The Bollywood song-and-dance format has charmed African audiences for over 50 years. Vir, a fan of both Indian and Nigerian films expects that many of the high profile producers, directors and actors attending the event will meet to explore ways of working together. “I have become a great admirer of the Nollywood film industry which is very similar to Bollywood with their ‘can do’ attitude.
In the absence of government support, both have created an industry which contributes substantially to the wealth of the nation,” Vir said. According to the festival organisers, the four-day event was “a celebration for the people” who believe Nollywood to be one of the greatest things that has come out of Nigeria. Indeed, as journalist Chinyere Okoye says: “Nollywood movies project the country’s lifestyle, culture, local fashion, burning issues and problems plaguing the society.”
Young Africans are developing a new identity in connection with the rest of the world taking the advantage of greater political stability in most countries. They aspire to exert a greater level of influence both at home and abroad with an expanding community of independent creators.

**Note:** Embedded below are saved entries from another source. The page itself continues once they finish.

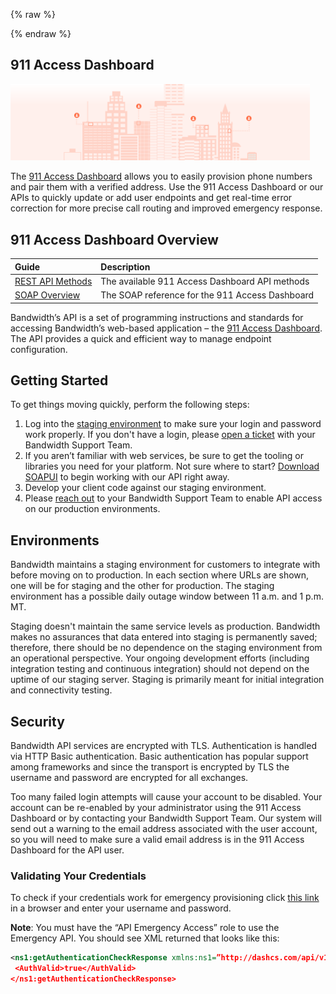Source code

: {% raw %}
<section class="emergencyServicesAbout">
{% endraw %}

# 911 Access Dashboard

<img src="../../images/e911_city.svg" style="max-width:95%">

The [911 Access Dashboard](https://dashboard.dashcs.com/) allows you to easily provision phone numbers and pair them with a verified address. Use the 911 Access Dashboard or our APIs to quickly update or add user endpoints and get real-time error correction for more precise call routing and improved emergency response.

## 911 Access Dashboard Overview
| Guide                                   | Description                                                                                                                     |
|:----------------------------------------|:--------------------------------------------------------------------------------------------------------------------------------|
| [REST API Methods](methods/about.md)    | The available 911 Access Dashboard API methods |
| [SOAP Overview](methods/soap.md)        | The SOAP reference for the 911 Access Dashboard |

Bandwidth’s API is a set of programming instructions and standards for accessing Bandwidth’s web-based application – the [911 Access Dashboard](http://dashboard.dashcs.com/). The API provides a quick and efficient way to manage endpoint configuration.

## Getting Started
To get things moving quickly, perform the following steps:

  1. Log into the [staging environment](https://staging-service.dashcs.com/dash-board/login.jsp) to make sure your login and password work properly. If you don't have a login, please [open a ticket](https://support.bandwidth.com/hc/en-us/requests/new) with your Bandwidth Support Team.
  1. If you aren’t familiar with web services, be sure to get the tooling or libraries you need for your platform. Not sure where to start? [Download SOAPUI](https://www.soapui.org/) to begin working with our API right away.
  1. Develop your client code against our staging environment.
  1. Please [reach out](https://support.bandwidth.com/hc/en-us/requests/new) to your Bandwidth Support Team to enable API access on our production environments.

## Environments
Bandwidth maintains a staging environment for customers to integrate with before moving on to production. In each section where URLs are shown, one will be for staging and the other for production. The staging environment has a possible daily outage window between 11 a.m. and 1 p.m. MT.

Staging doesn't maintain the same service levels as production. Bandwidth makes no assurances that data entered into staging is permanently saved; therefore, there should be no dependence on the staging environment from an operational perspective. Your ongoing development efforts (including integration testing and continuous integration) should not depend on the uptime of our staging server. Staging is primarily meant for initial integration and connectivity testing.

## Security
Bandwidth API services are encrypted with TLS. Authentication is handled via HTTP Basic authentication. Basic authentication has popular support among frameworks and since the transport is encrypted by TLS the username and password are encrypted for all exchanges.

Too many failed login attempts will cause your account to be disabled. Your account can be re-enabled by your administrator using the 911 Access Dashboard or by contacting your Bandwidth Support Team. Our system will send out a warning to the email address associated with the user account, so you will need to make sure a valid email address is in the 911 Access Dashboard for the API user.

### Validating Your Credentials
To check if your credentials work for emergency provisioning click [this link](https://service.dashcs.com/dash-api/xml/emergencyprovisioning/v1/authenticationcheck) in a browser and enter your username and password.

__Note__: You must have the “API Emergency Access” role to use the Emergency API. You should see XML returned that looks like this:

```xml
<ns1:getAuthenticationCheckResponse xmlns:ns1=”http://dashcs.com/api/v1/emergency”>
 <AuthValid>true</AuthValid>
</ns1:getAuthenticationCheckResponse>
```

Mobile phone subscriptions, set to increase further in 2010, play an important part on new developments at every level, from trade to billing mechanisms to increase mobile advertising space. According to an ITU document’s Information Society Statistical Profiles 2009: Africa, “The increase in the number of mobile cellular subscriptions over the last five years has defied all predictions”.
Indeed, Euromonitor International data shows that the Middle East and Africa remains the region with the highest mobile phone subscription growth rate. On the other hand Africa’s digital divide in comparison with the rest of the world remains substantial.
Taking into account Euromonitor International figures on education in Nigeria, which reveal that only 3.8% of the population of 154.7 million have completed higher education, it could be argued that only a negligible fraction of the population have access to luxury. Yet, it is nonetheless a large number of individuals in highly populated countries such as Nigeria.